In another proposed technique, a negative pattern of resist is first applied to the substrate surfaces. The entire surface (including the resist surfaces) is then sensitized and activated, followed by treatment of the entire surface with an electroless metal depositing solution, resulting in deposit of metal on all surfaces. The resist is then stripped from the substrate surface, carrying along with it the metal deposited thereon, and thus leaving behind the built up metallized pattern. In this process, however, the deposition of metal over the resist is quite substantial and leads to difficulties in cleanly stripping the resist, often resulting in the remaining metallized areas adjacent the resist (e.g. conductors) having ragged edges or slivers, correspondingly poor fine line resolution or definition, and risk of shorting.
U.S. Pat.
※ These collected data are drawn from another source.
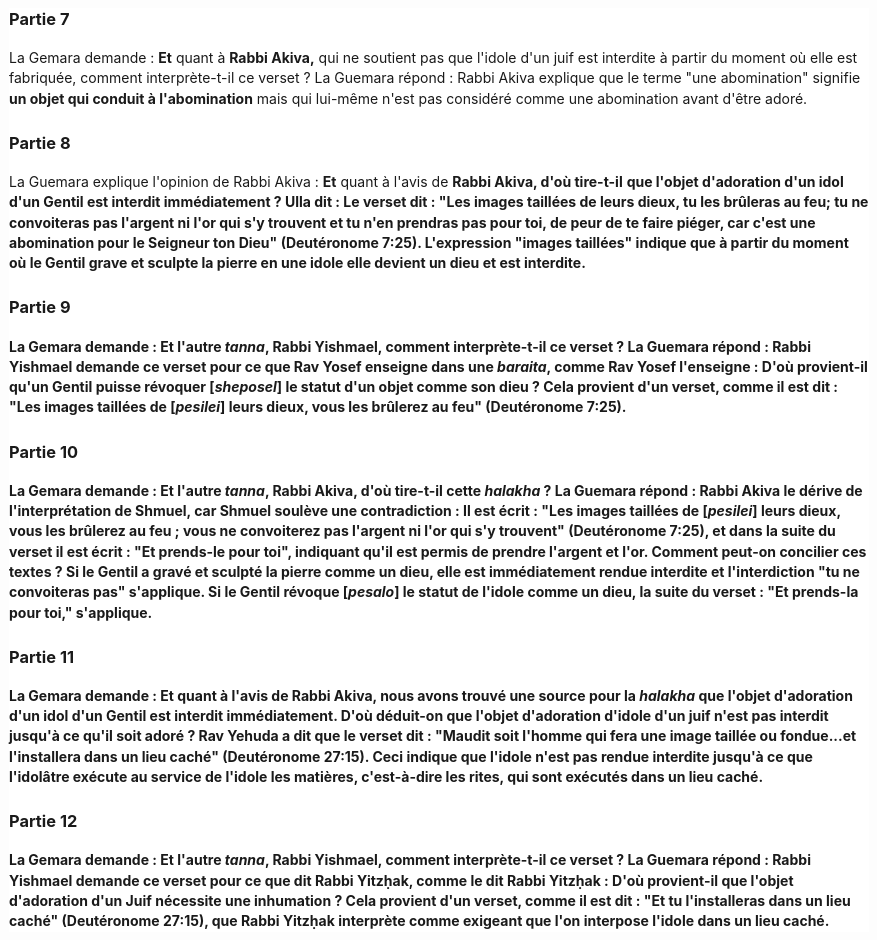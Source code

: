 ### Partie 7
La Gemara demande : <b>Et</b> quant à <b>Rabbi Akiva,</b> qui ne soutient pas que l'idole d'un juif est interdite à partir du moment où elle est fabriquée, comment interprète-t-il ce verset ? La Guemara répond : Rabbi Akiva explique que le terme "une abomination" signifie <b>un objet qui conduit à l'abomination</b> mais qui lui-même n'est pas considéré comme une abomination avant d'être adoré.

### Partie 8
La Guemara explique l'opinion de Rabbi Akiva : <b>Et</b> quant à l'avis de <b>Rabbi Akiva, d'où tire-t-il</b> <b>que l'objet d'adoration d'un <b>idol</b> d'un Gentil est <b>interdit immédiatement ? Ulla dit : Le verset dit : "Les images taillées de leurs dieux, tu les brûleras au feu;</b> tu ne convoiteras pas l'argent ni l'or qui s'y trouvent et tu n'en prendras pas pour toi, de peur de te faire piéger, car c'est une abomination pour le Seigneur ton Dieu" (Deutéronome 7:25). L'expression "images taillées" indique que <b>à partir du moment <b>où</b> le Gentil <b>grave</b> et sculpte la pierre en une idole <b>elle devient un dieu</b> et est interdite.

### Partie 9
La Gemara demande : <b>Et l'autre</b> <i>tanna</i>, Rabbi Yishmael, comment interprète-t-il ce verset ? La Guemara répond : Rabbi Yishmael <b>demande ce</b> verset <b>pour ce que Rav Yosef enseigne</b> dans une <i>baraita</i>, <b>comme Rav Yosef l'enseigne : D'où</b> provient-il <b>qu'un Gentil puisse révoquer [<i>sheposel</i>]</b> le statut d'un objet comme <b>son dieu ?</b> Cela provient d'un verset, <b>comme il est dit : "Les images taillées de [<i>pesilei</i>] leurs dieux, vous les brûlerez au feu"</b> (Deutéronome 7:25).

### Partie 10
La Gemara demande : <b>Et l'autre</b> <i>tanna</i>, Rabbi Akiva, d'où tire-t-il cette <i>halakha</i> ? La Guemara répond : Rabbi Akiva le <b>dérive de</b> l'interprétation <b>de Shmuel, car Shmuel soulève une contradiction : Il est écrit :</b> "Les images taillées de [<i>pesilei</i>] leurs dieux, vous les brûlerez au feu ; <b>vous ne convoiterez pas l'argent ni l'or qui s'y trouvent"</b> (Deutéronome 7:25), <b>et</b> dans la suite du verset <b>il est écrit : "Et prends-le pour toi"</b>, indiquant qu'il est permis de prendre l'argent et l'or. <b>Comment</b> peut-on concilier <b>ces textes</b> ? Si le Gentil a <b>gravé</b> et sculpté la pierre <b>comme un dieu,</b> elle est immédiatement rendue interdite et l'interdiction <b>"tu ne convoiteras pas"</b> s'applique. Si le Gentil <b>révoque [<i>pesalo</i>]</b> le statut de l'idole <b>comme un dieu,</b> la suite du verset : <b>"Et prends-la pour toi,"</b> s'applique.

### Partie 11
La Gemara demande : <b>Et</b> quant à l'avis de <b>Rabbi Akiva, nous avons trouvé</b> une source pour la <i>halakha</i> <b>que l'objet d'adoration d'un <b>idol</b> d'un Gentil est <b>interdit immédiatement. D'où déduit-on</b> que <b>l'objet d'adoration d'idole</b> d'un juif n'est pas interdit <b>jusqu'à ce qu'il soit adoré ? Rav Yehuda a dit</b> que <b>le verset dit :</b> "Maudit soit l'homme qui fera une image taillée ou fondue...<b>et l'installera dans un lieu caché"</b> (Deutéronome 27:15). Ceci indique que l'idole n'est pas rendue interdite <b>jusqu'à ce que</b> l'idolâtre <b>exécute</b> au service de l'idole les <b>matières,</b> c'est-à-dire les rites, <b>qui sont</b> exécutés <b>dans un lieu caché</b>.

### Partie 12
La Gemara demande : <b>Et l'autre</b> <i>tanna</i>, Rabbi Yishmael, comment interprète-t-il ce verset ? La Guemara répond : Rabbi Yishmael <b>demande ce</b> verset <b>pour ce que dit Rabbi Yitzḥak</b>, <b>comme le dit Rabbi Yitzḥak : D'où</b> provient-il <b>que l'objet d'adoration d'un Juif</b> nécessite une inhumation ? </b> Cela provient d'un verset, <b>comme il est dit : "Et tu l'installeras dans un lieu caché"</b> (Deutéronome 27:15), que Rabbi Yitzḥak interprète comme exigeant que l'on interpose l'idole dans un lieu caché.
No. 4,388,351 to Sawyer sought to improve upon the foregoing by depositing over all surfaces (including resist surfaces) only a thin flash layer of electroless metal, followed by stripping of the resist and electroless build up to full desired metallization on the patterned flash surfaces remaining. The Sawyer technique, applicable to use with photoresists of the type which require hydrocarbon solvents for development and stripping, was extended by Dorey, II, et al. in U.S. Pat. No. 4,574,031 so as to have applicability to photoresists of the type which can be developed and stripped in aqueous alkaline solutions.
In processes of the Sawyer and Dorey, II, et al. type, the degree or extent of flash plating must be controlled within relatively narrow limits. On the one hand, sufficient thickness is required in order for the flash plate to serve its intended purpose as a defined base upon which further metallization can be built up in the required pattern after resist removal. However, if the flash deposit is too thick, stripping of the resist is quite difficult and may lead to the existence of ragged edges or metal slivers or whiskers in flash plated areas adjacent to where the resist existed. In practice, it has proven to be quite difficult to strike a proper balance within the narrow confines of the process. Particular difficulty also is found with respect to thru-hole coverage. In those cases where the flash plate is sufficiently thin so as not to interfere with resist removal, thru-hole coverage by metal is poor; but when the process is arranged so as to provide better thru-hole coverage, the increased thickness of the layer plated on the resist interferes with resist removal.